Using Ito formula, I need to calculate
$$E(\int_0^ts^nB_sd_s)^2.$$
So, I denote $\ X_t \ $ as $ \ \int_0^ts^nB_sd_s \ $ and my $ \ f(x) = x^2, f'(x) = 2x, f''(x)=2. \ $
Ito lemma states that $f(X_t) - f(X_0) = \int_0^tf'(X_s)dX_s + {1\over2}\int_0^tf''(X_s)(dX_s)^2$.
But, actually, I do not understand, how I can compute $dX_s$ and $(dX_s)^2$. Firstly, I thought, it will be $dX_s = s^nB_sds$ and $(dX_s)^2 = s^{2n}B_s^2(ds)^2 = 0$, but I am not sure, whether it is correct.

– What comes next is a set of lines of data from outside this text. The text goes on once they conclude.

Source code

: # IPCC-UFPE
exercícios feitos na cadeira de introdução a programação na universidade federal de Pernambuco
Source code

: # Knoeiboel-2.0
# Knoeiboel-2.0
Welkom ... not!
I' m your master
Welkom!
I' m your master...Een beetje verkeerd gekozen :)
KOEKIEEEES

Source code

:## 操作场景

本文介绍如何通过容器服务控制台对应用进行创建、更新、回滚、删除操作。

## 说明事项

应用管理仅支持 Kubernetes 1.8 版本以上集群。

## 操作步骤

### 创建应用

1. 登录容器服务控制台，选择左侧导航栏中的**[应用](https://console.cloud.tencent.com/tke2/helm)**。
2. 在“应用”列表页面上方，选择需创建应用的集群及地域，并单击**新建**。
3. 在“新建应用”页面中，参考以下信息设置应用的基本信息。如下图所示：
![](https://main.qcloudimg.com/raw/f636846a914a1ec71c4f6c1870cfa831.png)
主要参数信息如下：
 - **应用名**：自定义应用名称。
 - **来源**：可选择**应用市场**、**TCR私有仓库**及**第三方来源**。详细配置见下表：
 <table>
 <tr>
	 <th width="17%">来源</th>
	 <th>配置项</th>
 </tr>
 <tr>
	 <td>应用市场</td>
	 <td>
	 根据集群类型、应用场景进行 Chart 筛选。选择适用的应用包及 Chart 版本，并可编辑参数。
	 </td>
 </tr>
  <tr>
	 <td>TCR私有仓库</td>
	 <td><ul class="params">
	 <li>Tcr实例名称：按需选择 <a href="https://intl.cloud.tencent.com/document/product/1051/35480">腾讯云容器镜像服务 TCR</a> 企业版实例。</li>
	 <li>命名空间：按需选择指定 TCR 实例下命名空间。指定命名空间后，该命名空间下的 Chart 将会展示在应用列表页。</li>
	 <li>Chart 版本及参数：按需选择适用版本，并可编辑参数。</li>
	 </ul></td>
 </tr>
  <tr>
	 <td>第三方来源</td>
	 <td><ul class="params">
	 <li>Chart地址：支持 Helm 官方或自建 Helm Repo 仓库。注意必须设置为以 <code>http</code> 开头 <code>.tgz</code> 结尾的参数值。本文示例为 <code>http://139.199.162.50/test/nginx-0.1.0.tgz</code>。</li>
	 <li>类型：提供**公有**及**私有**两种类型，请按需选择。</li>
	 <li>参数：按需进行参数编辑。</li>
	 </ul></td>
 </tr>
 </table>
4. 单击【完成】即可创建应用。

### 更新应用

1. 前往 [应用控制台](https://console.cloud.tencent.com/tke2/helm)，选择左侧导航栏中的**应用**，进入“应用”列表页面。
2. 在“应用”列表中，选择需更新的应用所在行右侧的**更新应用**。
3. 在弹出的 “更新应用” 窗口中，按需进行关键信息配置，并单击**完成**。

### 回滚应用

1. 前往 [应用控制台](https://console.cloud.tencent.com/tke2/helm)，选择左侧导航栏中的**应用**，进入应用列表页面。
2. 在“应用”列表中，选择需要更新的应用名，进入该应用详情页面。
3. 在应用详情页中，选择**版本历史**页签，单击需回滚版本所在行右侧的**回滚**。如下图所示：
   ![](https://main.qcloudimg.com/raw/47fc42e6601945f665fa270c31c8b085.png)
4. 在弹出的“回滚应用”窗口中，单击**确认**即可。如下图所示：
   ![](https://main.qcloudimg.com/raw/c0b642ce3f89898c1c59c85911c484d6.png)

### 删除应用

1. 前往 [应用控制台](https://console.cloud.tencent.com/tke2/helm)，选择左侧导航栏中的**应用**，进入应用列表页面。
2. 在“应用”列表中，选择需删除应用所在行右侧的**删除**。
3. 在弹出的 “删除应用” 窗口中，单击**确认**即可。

Then I try to apply Ito lemma like this:
$$(\int_0^ts^nB_sd_s)^2 = f(X_t) = f(X_0) + \int_0^t2X_sdX_s + \int_0^ts^{2n}B_s^2(ds)^2. = 2\int_0^t(s^nB_s)^2ds + 0$$
Is it correct usage of Ito lemma?
Hence, we get $(\int_0^ts^nB_sds)^2 = 2 \int_0^t(s^nB_s)^2ds$.
But I still cannot calculate the expectation of the rhs. Actually, it seems a little bit harder for me. We cannot apply any rules about Ito isometry here, as far as I understand.